Urgent help and advice needed please, power supply suffered massive failure and now some of my drives are gone

Notice: Page may contain affiliate links for which we may earn a small commission through services like Amazon Affiliates or Skimlinks.

Road Hazard

Member
Feb 5, 2018
30
2
8
53
THANKFULLY, this wasn't my main server but it was a secondary server that I back the main one up to and it needs fixed ASAP.

It was a 4U Rosewill server (RSV-L4412U), using a Gigabyte ATX board and a Seasonic power supply. It's been humming along for years with zero problems and then today, the power supply suffered a massive failure. When I shake the ps, there's something lose in there. UPS flipped out, LOUD pop, etc., etc.

I put a new ps in the system and turned it back on to see what all was damaged. While Debian 11 is booting, I see this at the top of the screen for a while:
'mpt2sas_cm1: overriding NVDATA EEDPTagMode setting' ...... but eventually the OS loads and I'm at the desktop.

Looking in the 'Disks' app, I see that my MDADM array is offline (expected because....) of my 11, 8TB drives, only 8 are showing up. I have two, LSI 9207-8i HBA's installed. Card 1 has 2 SFF cables going to it (and controlling a total of 8 drives) and the 2nd card has 1 SFF cable (controlling 3 drives).

At this point you're probably thinking....."well duh, the card with the 3 drives is the culprit" but that's not so. Because the 3 drives that card 2 is controlling.... 2 of the 3 show up. And on the first card, 2 of the 8 drives it's controlling aren't showing up.
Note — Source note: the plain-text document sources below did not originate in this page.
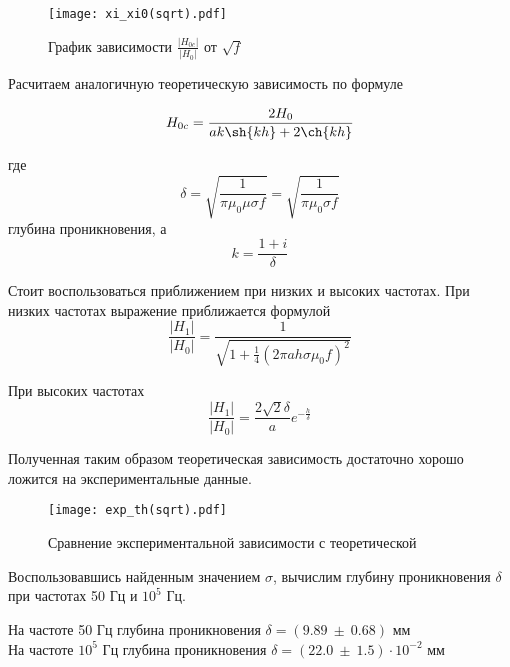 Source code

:     \begin{figure}
        \centering
        \texttt{[image: xi\_xi0(sqrt).pdf]}
        \caption{График зависимости $\frac{|H_{0c}|}{|H_{0}|}$ от $\sqrt{f}$}
        \label{xi_xi0(sqrt)}
    \end{figure}

    Расчитаем аналогичную теоретическую зависимость по формуле

    \begin{equation}
        H_{0c} = \frac{2 H_0}{a k \sh{k h} + 2 \ch{k h}}
    \end{equation}

    где
    \begin{equation}
        \delta = \sqrt{\frac{1}{\pi \mu_0 \mu \sigma f}} = \sqrt{\frac{1}{\pi \mu_0 \sigma f}}
    \end{equation}
    глубина проникновения, а
    \begin{equation}
       k = \frac{1 + i}{\delta} 
    \end{equation}

    Стоит воспользоваться приближением при низких и высоких частотах. 
    При низких частотах выражение приближается формулой 
    \begin{equation}
        \frac{|H_1|}{|H_0|} = \frac{1}{\sqrt{1 + \frac{1}{4} (2 \pi a h \sigma \mu_0 f)^2}}
    \end{equation}

    При высоких частотах 
    \begin{equation}
        \frac{|H_1|}{|H_0|} = \frac{2 \sqrt{2} \delta}{a} e^{-\frac{h}{\delta}}
    \end{equation}

    Полученная таким образом теоретическая зависимость достаточно хорошо ложится на экспериментальные данные.

    \begin{figure}
        \centering
        \texttt{[image: exp\_th(sqrt).pdf]}
        \caption{Сравнение экспериментальной зависимости с теоретической}
        \label{exp_th(sqrt)}
    \end{figure}

    Воспользовавшись найденным значением $\sigma$, вычислим глубину проникновения $\delta$ при частотах 50 Гц и $10^5$ Гц.

    \begin{center}
        На частоте 50 Гц глубина проникновения $\delta = (9.89 ~ \pm ~ 0.68)$ мм \\
        На частоте $10^5$ Гц глубина проникновения $\delta = (22.0 ~ \pm ~ 1.5) \cdot 10^{-2}$ мм
    \end{center}
    
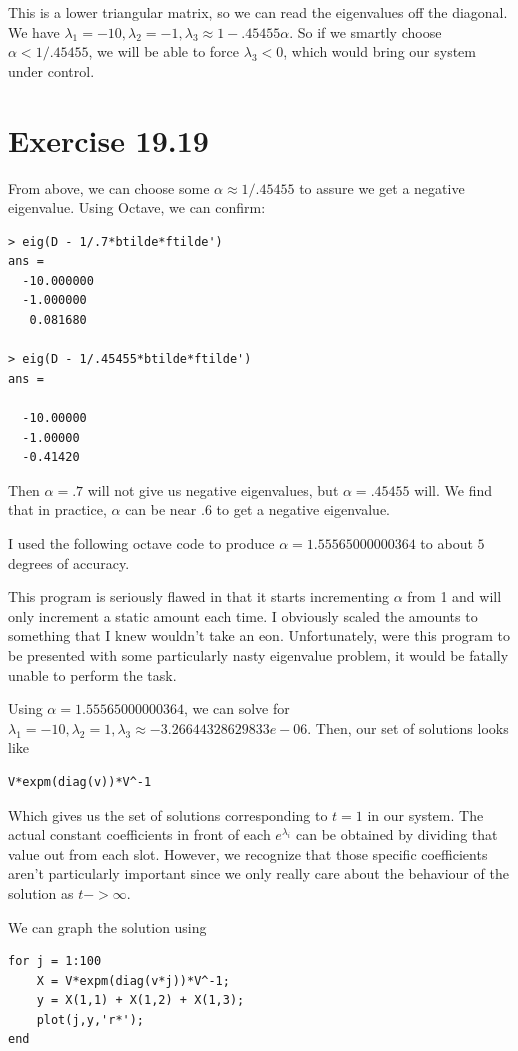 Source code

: \documentclass[11pt]{article}
\begin{document}
This is a lower triangular matrix, so we can
read the eigenvalues off the diagonal. We have
$\lambda_1 = -10, \lambda_2 = -1, \lambda_3 
\approx 1 - .45455 \alpha$. So if we smartly choose
$\alpha < 1/.45455$, we will be able to force
$\lambda_3 < 0$, which would bring our system
under control.
    
\section*{Exercise 19.19}
From above, we can choose some $\alpha \approx 
1/.45455$ to assure we get a negative eigenvalue.
Using Octave, we can confirm:

\begin{verbatim}
> eig(D - 1/.7*btilde*ftilde')
ans =
  -10.000000
  -1.000000
   0.081680

> eig(D - 1/.45455*btilde*ftilde')
ans =

  -10.00000
  -1.00000
  -0.41420
\end{verbatim}

Then $\alpha = .7$ will not give us negative
eigenvalues, but $\alpha = .45455$ will. We
find that in practice, $\alpha$ can be near
$.6$ to get a negative eigenvalue. 

I used the following octave code to produce $\alpha =  1.55565000000364$ to
about $5$ degrees of accuracy.

This program is seriously flawed in that it starts incrementing $\alpha$ from
1 and will only increment a static amount each time. I obviously scaled
the amounts to something that I knew wouldn't take an eon. Unfortunately,
were this program to be presented with some particularly nasty eigenvalue
problem, it would be fatally unable to perform the task. 

Using $\alpha =  1.55565000000364$, we can solve for $\lambda_1 = -10, 
\lambda_2 = 1, \lambda_3 \approx -3.26644328629833e-06$. Then, our 
set of solutions looks like 
\begin{verbatim}
V*expm(diag(v))*V^-1
\end{verbatim}

Which gives us the set of solutions corresponding
to $t = 1$ in our system. The actual constant coefficients
in front of each $e^{\lambda_i}$ can be obtained by
dividing that value out from each slot. However, we recognize
that those specific coefficients aren't particularly important since
we only really care about the behaviour of the solution as $t -> \infty$.

We can graph the solution using
\begin{verbatim}
for j = 1:100
    X = V*expm(diag(v*j))*V^-1;
    y = X(1,1) + X(1,2) + X(1,3);
    plot(j,y,'r*');
end
\end{verbatim}
\end{document}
I pulled the drives from their disk trays and checked them individually in a USB dock on another system and the other Linux box was able to see that they're all part of an array so I'm fairly confident (crossing my finders) that the data on them is intact.

After some troubleshooting and sitting down to think, I don't believe the motherboard or HBAs are damaged. It's looking more and more like the back plane in the Rosewill is at fault. I think this because as I mentioned above, one of the HBAs can see 2 of its' 3 drives. If the PCI slots were damaged, I don't think EITHER HBA would work or either HBA would see ANY of their attached drives. Sure, I could do some more swapping of cards/drives but I don't want to spend any more time on it and I need to get the backup system up and running fast.
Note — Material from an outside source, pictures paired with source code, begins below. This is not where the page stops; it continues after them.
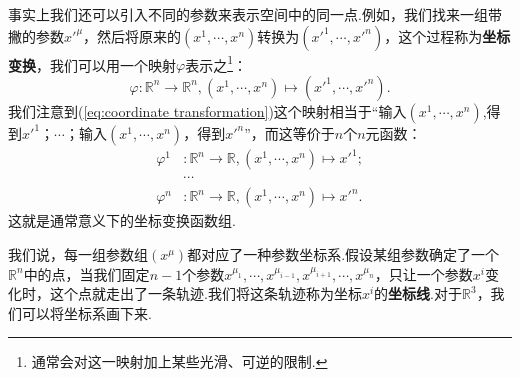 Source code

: 	事实上我们还可以引入不同的参数来表示空间中的同一点.例如，我们找来一组带撇的参数$x'^\mu$，然后将原来的$(x^1,\cdots,x^n)$转换为$(x'^1,\cdots,x'^n)$，这个过程称为\textbf{坐标变换}，我们可以用一个映射$\varphi$表示之\footnote{通常会对这一映射加上某些光滑、可逆的限制.}：
	\begin{equation}\label{eq:coordinate transformation}
		\varphi:\mathbb{R}^n\rightarrow \mathbb{R}^n,(x^1,\cdots,x^n)\mapsto (x'^1,\cdots,x'^n).
	\end{equation}
	我们注意到(\ref{eq:coordinate transformation})这个映射相当于“输入$(x^1,\cdots,x^n)$,得到$x'^1$；$\cdots$；输入$(x^1,\cdots,x^n)$，得到$x'^n$”，而这等价于$n$个$n$元函数：
	\begin{equation}
		\begin{split}
			\varphi^1&:\mathbb{R}^n\rightarrow \mathbb{R},(x^1,\cdots,x^n)\mapsto x'^1;\\
			&\cdots\\
			\varphi^n&:\mathbb{R}^n\rightarrow \mathbb{R},(x^1,\cdots,x^n)\mapsto x'^n.
		\end{split}
	\end{equation}
	这就是通常意义下的坐标变换函数组.
			
	我们说，每一组参数组$(x^\mu)$都对应了一种参数坐标系.假设某组参数确定了一个$\mathbb{R}^n$中的点，当我们固定$n-1$个参数$x^{\mu_1},\cdots,x^{\mu_{i-1}},x^{\mu_{i+1}},\cdots,x^{\mu_n}$，只让一个参数$x^i$变化时，这个点就走出了一条轨迹.我们将这条轨迹称为坐标$x^i$的\textbf{坐标线}.对于$\mathbb{R}^3$，我们可以将坐标系画下来.

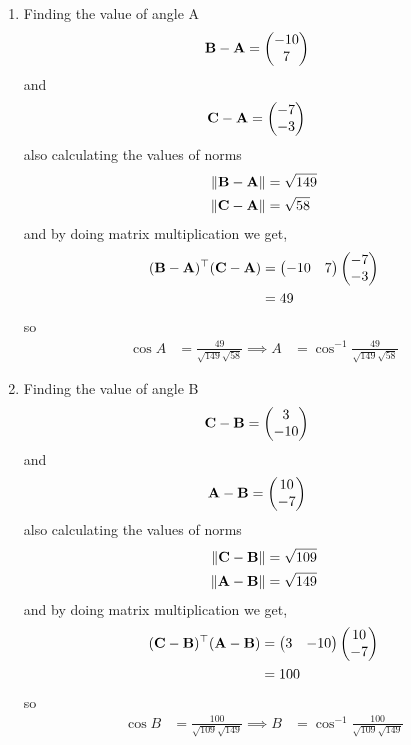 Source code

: \documentclass[11pt]{book}
\begin{document}
\begin{enumerate}[label=\thesection.\arabic*.,ref=\thesection.\theenumi]
\begin{enumerate}
\item Finding the value of angle A
\begin{align}
	\mathbf{B}-\mathbf{A} &=\begin{pmatrix}-10\\7\end{pmatrix}
\end{align}
and 
\begin{align}
	\mathbf{C}-\mathbf{A}&= \begin{pmatrix}-7\\-3\end{pmatrix}
\end{align}
also calculating the values of norms
\begin{align}
	\left\lVert\mathbf{B}-\mathbf{A}\right\rVert &= \sqrt{149} \\
	\left\lVert\mathbf{C}-\mathbf{A}\right\rVert &= \sqrt{58} 
\end{align}
and by doing matrix multiplication we get,
\begin{align}
\begin{split}
	(\mathbf{B}-\mathbf{A})^{\top}(\mathbf{C}-\mathbf{A})&=\begin{pmatrix}-10&7\end{pmatrix}\begin{pmatrix}-7\\-3\end{pmatrix}\\
	&=49
\end{split}
\end{align}
so 
\begin{align}
	\cos{A}&= \frac{49}{\sqrt{149} \sqrt{58}}
	\implies A&=\cos^{-1}{ \frac{49}{\sqrt{149} \sqrt{58}}}
\end{align}




\item Finding the value of angle B
\begin{align}
	\mathbf{C}-\mathbf{B} &=\begin{pmatrix}3\\-10\end{pmatrix}
\end{align}
and 
\begin{align}
	\mathbf{A}-\mathbf{B}&= \begin{pmatrix}10\\-7\end{pmatrix}
\end{align}
also calculating the values of norms
\begin{align}
	\left\lVert\mathbf{C}-\mathbf{B}\right\rVert &= \sqrt{109}\\
	\left\lVert\mathbf{A}-\mathbf{B}\right\rVert &= \sqrt{149}
\end{align}
and by doing matrix multiplication we get,
\begin{align}
\begin{split}
	(\mathbf{C}-\mathbf{B})^{\top}(\mathbf{A}-\mathbf{B})&=\begin{pmatrix}3&-10\end{pmatrix}\begin{pmatrix}10\\-7\end{pmatrix}\\
	&= 100
\end{split}
\end{align}
so 
\begin{align}
	\cos{B}&= \frac{100}{\sqrt{109} \sqrt{149}}
	\implies B&=\cos^{-1}{ \frac{100}{\sqrt{109} \sqrt{149}}}
\end{align}




\end{enumerate}
\end{enumerate}
\end{document}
Would appreciate your thoughts on all that but my big question is this..... what's the best way out of this mess?

Option 1. $360 - Buy a new Rosewill RSV-L4412U and a new power supply :) and put everything back together.

Option 2. $219+$80+100=$400 Which is a SuperMicro CSE 826 12x+ 3, quiet, replacement fans (FAN-0104L4)+$100 (or so) for the quiet version of a power supply because stock SuperMicro power supplies are...... noisy. (Any problems with 8TB SATA drives with the SAS826A back plane?)
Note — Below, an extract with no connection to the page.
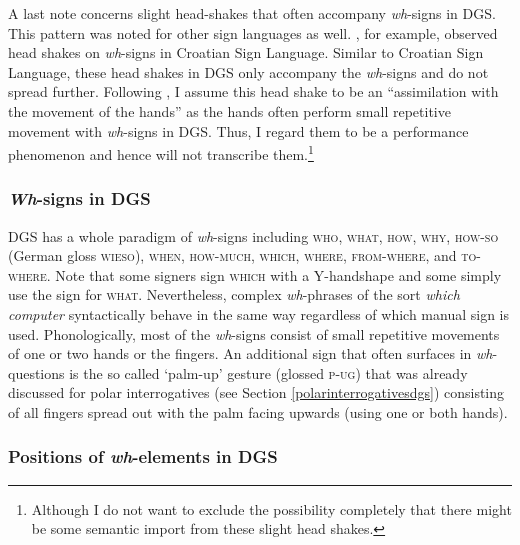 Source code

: A last note concerns slight head-shakes that often accompany \textit{wh}-signs in DGS. This pattern was noted for other sign languages as well. \citet[232--235]{sarac2007cross}, for example, observed head shakes on \textit{wh}-signs in Croatian Sign Language. Similar to Croatian Sign Language, these head shakes in DGS only accompany the \textit{wh}-signs and do not spread further. Following \citet[235]{sarac2007cross}, I assume this head shake to be an ``assimilation with the movement of the hands'' as the hands often perform small repetitive movement with \textit{wh}-signs in DGS. Thus, I regard them to be a performance phenomenon and hence will not transcribe them.\footnote{ Although I do not want to exclude the possibility completely that there might be some semantic import from these slight head shakes.}

\subsubsection{\textit{Wh}-signs in DGS}


DGS has a whole paradigm of \textit{wh}-signs including \textsc{who}, \textsc{what}, \textsc{how}, \textsc{why}, \textsc{how-so} (German gloss \textsc{wieso}), \textsc{when}, \textsc{how-much}, \textsc{which}, \textsc{where}, \textsc{from-where}, and \textsc{to-where}. Note that some signers sign \textsc{which} with a Y-handshape and some simply use the sign for \textsc{what}. Nevertheless, complex \textit{wh}-phrases of the sort \textit{which computer} syntactically behave in the same way regardless of which manual sign is used. Phonologically, most of the \textit{wh}-signs consist of small repetitive movements of one or two hands or the fingers. An additional sign that often surfaces in \textit{wh}-questions is the so called `palm-up' gesture (glossed \textsc{p-ug}) that was already discussed for polar interrogatives (see Section \ref{polarinterrogativesdgs}) consisting of all fingers spread out with the palm facing upwards (using one or both hands). 

\subsubsection{Positions of \textit{wh}-elements in DGS}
Option 3. $600 - Buy a CSE-847 (BPN-SAS3-846EL1 back plane). The reason I was thinking of this route is because I currently have 20'ish 4TB drives in my main server and I was thinking about expanding. I like using 4TB drives to reduce resilver times so I could move my existing motherboard into this new unit and take the guts from the Rosewill case and put them in my existing SC-846 chassis. BUT..... the CPU cooler I'm using in my 24 bay SC-846 won't fit in the SC-847 so I'll need a low profile cooler for my i7 7700K so not a huge deal, just mo' money. :(

So there you have it............ would greatly appreciate any and all comments!
 
Last edited:

DavidWJohnston

Active Member
Sep 30, 2020
265
221
43
Well that's an unfortunate situation! I know you're sick of trying stuff, but you might be close to the answer:

Can you plug in the 3 drives directly into the HBA without the backplane(s), and run them out of the drive cages temporarily?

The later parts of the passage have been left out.